**About this task**
Please retype the listing exactly as it appears, skipping each picture.

**Data in this exercise**
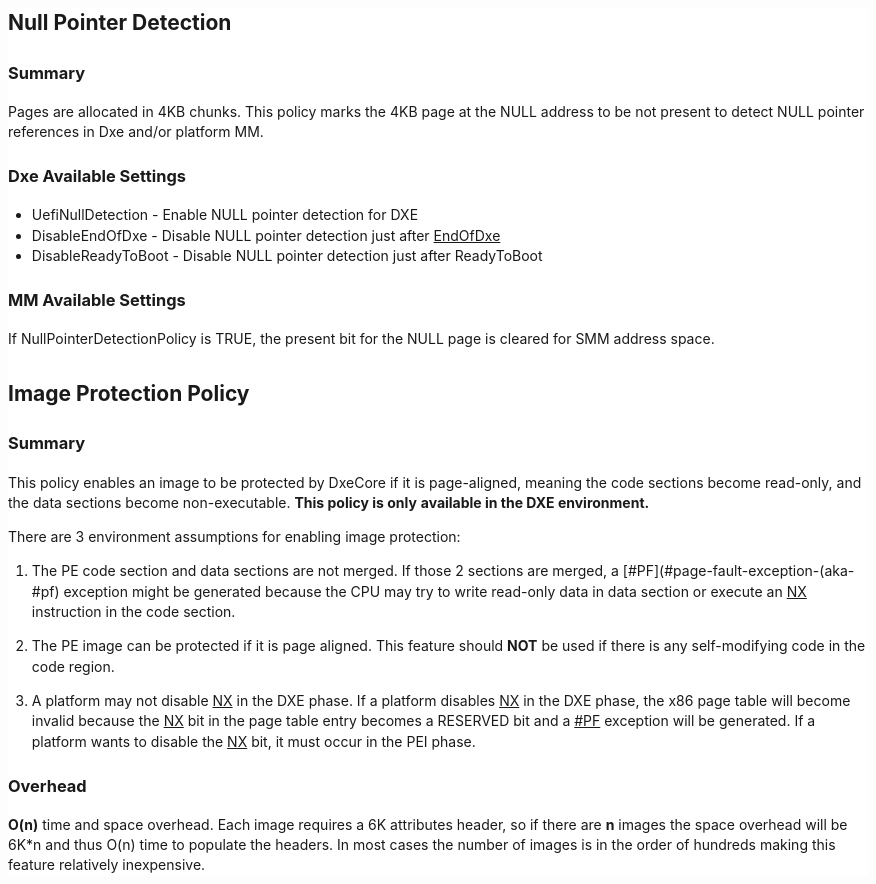## **Null Pointer Detection**

### Summary
Pages are allocated in 4KB chunks. This policy marks the 4KB page at the NULL address to be not present to
detect NULL pointer references in Dxe and/or platform MM.

### Dxe Available Settings

- UefiNullDetection  - Enable NULL pointer detection for DXE
- DisableEndOfDxe    - Disable NULL pointer detection just after [EndOfDxe](#endofdxe)
- DisableReadyToBoot - Disable NULL pointer detection just after ReadyToBoot

### MM Available Settings
If NullPointerDetectionPolicy is TRUE, the present bit for the NULL page is cleared for SMM address space.

## **Image Protection Policy**

### Summary

This policy enables an image to be protected by DxeCore if it is page-aligned, meaning
the code sections become read-only, and the data sections become non-executable. **This policy is only**
**available in the DXE environment.**

There are 3 environment assumptions for enabling image protection:

1. The PE code section and data sections are not merged. If those 2 sections are merged, a
[#PF](#page-fault-exception-(aka-#pf) exception might be generated because the CPU may try to write read-only
data in data section or execute an [NX](#no-executeexecute-neverexecute-disable-attribute-nxxnxd) instruction
in the code section.

2. The PE image can be protected if it is page aligned. This feature should **NOT** be used if there is any
self-modifying code in the code region.

3. A platform may not disable [NX](#no-executeexecute-neverexecute-disable-attribute-nxxnxd) in the DXE phase.
If a platform disables [NX](#no-executeexecute-neverexecute-disable-attribute-nxxnxd) in the DXE
phase, the x86 page table will become invalid because the
[NX](#no-executeexecute-neverexecute-disable-attribute-nxxnxd) bit in the page table entry becomes a RESERVED bit and a
[#PF](#page-fault-exception-pf) exception will be generated. If a platform wants to disable the
[NX](#no-executeexecute-neverexecute-disable-attribute-nxxnxd) bit, it must occur in the PEI phase.

### Overhead
**O(n)** time and space overhead. Each image requires a 6K attributes header, so if there are **n** images the
space overhead will be 6K\*n and thus O(n) time to populate the headers. In most cases the number of
images is in the order of hundreds making this feature relatively inexpensive.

**Your response**
## **Null Pointer Detection**

### Summary
Pages are allocated in 4KB chunks. This policy marks the 4KB page at the NULL address to be not present to
detect NULL pointer references in Dxe and/or platform MM.

### Dxe Available Settings

- UefiNullDetection  - Enable NULL pointer detection for DXE
- DisableEndOfDxe    - Disable NULL pointer detection just after [EndOfDxe](#endofdxe)
- DisableReadyToBoot - Disable NULL pointer detection just after ReadyToBoot

### MM Available Settings
If NullPointerDetectionPolicy is TRUE, the present bit for the NULL page is cleared for SMM address space.

## **Image Protection Policy**

### Summary

This policy enables an image to be protected by DxeCore if it is page-aligned, meaning
the code sections become read-only, and the data sections become non-executable. **This policy is only**
**available in the DXE environment.**

There are 3 environment assumptions for enabling image protection:

1. The PE code section and data sections are not merged. If those 2 sections are merged, a
[#PF](#page-fault-exception-(aka-#pf) exception might be generated because the CPU may try to write read-only
data in data section or execute an [NX](#no-executeexecute-neverexecute-disable-attribute-nxxnxd) instruction
in the code section.

2. The PE image can be protected if it is page aligned. This feature should **NOT** be used if there is any
self-modifying code in the code region.

3. A platform may not disable [NX](#no-executeexecute-neverexecute-disable-attribute-nxxnxd) in the DXE phase.
If a platform disables [NX](#no-executeexecute-neverexecute-disable-attribute-nxxnxd) in the DXE
phase, the x86 page table will become invalid because the
[NX](#no-executeexecute-neverexecute-disable-attribute-nxxnxd) bit in the page table entry becomes a RESERVED bit and a
[#PF](#page-fault-exception-pf) exception will be generated. If a platform wants to disable the
[NX](#no-executeexecute-neverexecute-disable-attribute-nxxnxd) bit, it must occur in the PEI phase.

### Overhead
**O(n)** time and space overhead. Each image requires a 6K attributes header, so if there are **n** images the
space overhead will be 6K\*n and thus O(n) time to populate the headers. In most cases the number of
images is in the order of hundreds making this feature relatively inexpensive.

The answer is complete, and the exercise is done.